What to produce: The count of lines below that include the string "with" is the whole answer.

Data supplied:
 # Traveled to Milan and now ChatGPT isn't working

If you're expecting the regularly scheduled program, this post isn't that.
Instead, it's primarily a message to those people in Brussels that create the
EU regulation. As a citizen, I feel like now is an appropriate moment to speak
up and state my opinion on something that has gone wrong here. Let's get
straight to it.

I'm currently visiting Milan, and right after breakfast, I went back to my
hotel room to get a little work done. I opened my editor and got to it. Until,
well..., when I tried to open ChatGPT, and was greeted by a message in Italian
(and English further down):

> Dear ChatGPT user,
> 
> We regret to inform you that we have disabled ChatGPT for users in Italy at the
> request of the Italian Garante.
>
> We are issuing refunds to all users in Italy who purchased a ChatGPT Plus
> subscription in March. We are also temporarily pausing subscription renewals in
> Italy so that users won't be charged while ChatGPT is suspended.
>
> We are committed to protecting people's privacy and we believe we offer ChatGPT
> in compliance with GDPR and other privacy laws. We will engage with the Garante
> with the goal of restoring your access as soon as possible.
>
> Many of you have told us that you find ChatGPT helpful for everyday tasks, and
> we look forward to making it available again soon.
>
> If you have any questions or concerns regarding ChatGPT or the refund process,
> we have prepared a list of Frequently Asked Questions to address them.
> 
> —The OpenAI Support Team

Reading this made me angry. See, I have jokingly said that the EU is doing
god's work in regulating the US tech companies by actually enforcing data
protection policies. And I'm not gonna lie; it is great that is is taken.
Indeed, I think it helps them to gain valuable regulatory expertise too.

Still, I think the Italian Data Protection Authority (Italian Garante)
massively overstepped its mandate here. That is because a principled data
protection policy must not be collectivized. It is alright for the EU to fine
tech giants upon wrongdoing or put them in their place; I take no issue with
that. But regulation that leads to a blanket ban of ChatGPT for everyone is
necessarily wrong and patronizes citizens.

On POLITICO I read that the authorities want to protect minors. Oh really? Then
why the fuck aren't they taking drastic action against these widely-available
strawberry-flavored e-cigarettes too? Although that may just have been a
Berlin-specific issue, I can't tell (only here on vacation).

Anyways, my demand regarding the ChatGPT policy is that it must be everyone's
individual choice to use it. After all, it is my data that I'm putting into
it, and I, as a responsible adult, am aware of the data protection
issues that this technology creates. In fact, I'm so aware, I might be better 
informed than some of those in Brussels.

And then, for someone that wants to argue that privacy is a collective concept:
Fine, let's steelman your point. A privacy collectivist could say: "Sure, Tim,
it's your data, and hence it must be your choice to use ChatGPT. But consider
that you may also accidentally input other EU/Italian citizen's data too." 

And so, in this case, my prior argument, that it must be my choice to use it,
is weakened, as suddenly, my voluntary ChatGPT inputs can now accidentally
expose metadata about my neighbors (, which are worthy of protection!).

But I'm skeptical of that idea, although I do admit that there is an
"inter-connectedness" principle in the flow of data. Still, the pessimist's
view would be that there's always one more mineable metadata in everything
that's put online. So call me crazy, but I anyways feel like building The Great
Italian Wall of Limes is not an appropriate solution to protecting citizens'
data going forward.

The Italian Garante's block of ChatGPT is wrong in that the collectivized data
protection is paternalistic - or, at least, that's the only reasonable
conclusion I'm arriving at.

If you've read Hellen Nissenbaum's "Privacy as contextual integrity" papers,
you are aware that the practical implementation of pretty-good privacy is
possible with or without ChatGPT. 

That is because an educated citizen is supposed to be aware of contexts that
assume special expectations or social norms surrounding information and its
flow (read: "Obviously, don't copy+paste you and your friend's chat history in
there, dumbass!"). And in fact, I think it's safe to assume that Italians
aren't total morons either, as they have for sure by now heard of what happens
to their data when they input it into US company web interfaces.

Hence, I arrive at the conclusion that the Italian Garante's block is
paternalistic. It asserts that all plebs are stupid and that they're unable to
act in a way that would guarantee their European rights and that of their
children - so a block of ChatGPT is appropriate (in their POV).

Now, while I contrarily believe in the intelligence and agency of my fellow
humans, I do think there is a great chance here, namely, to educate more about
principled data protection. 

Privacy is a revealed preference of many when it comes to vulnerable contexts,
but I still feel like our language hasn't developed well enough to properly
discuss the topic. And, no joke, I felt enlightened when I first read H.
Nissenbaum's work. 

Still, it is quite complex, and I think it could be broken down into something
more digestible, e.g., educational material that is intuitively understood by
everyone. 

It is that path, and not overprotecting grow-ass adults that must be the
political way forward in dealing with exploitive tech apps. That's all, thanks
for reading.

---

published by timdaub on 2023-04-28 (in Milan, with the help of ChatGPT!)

Output below: 6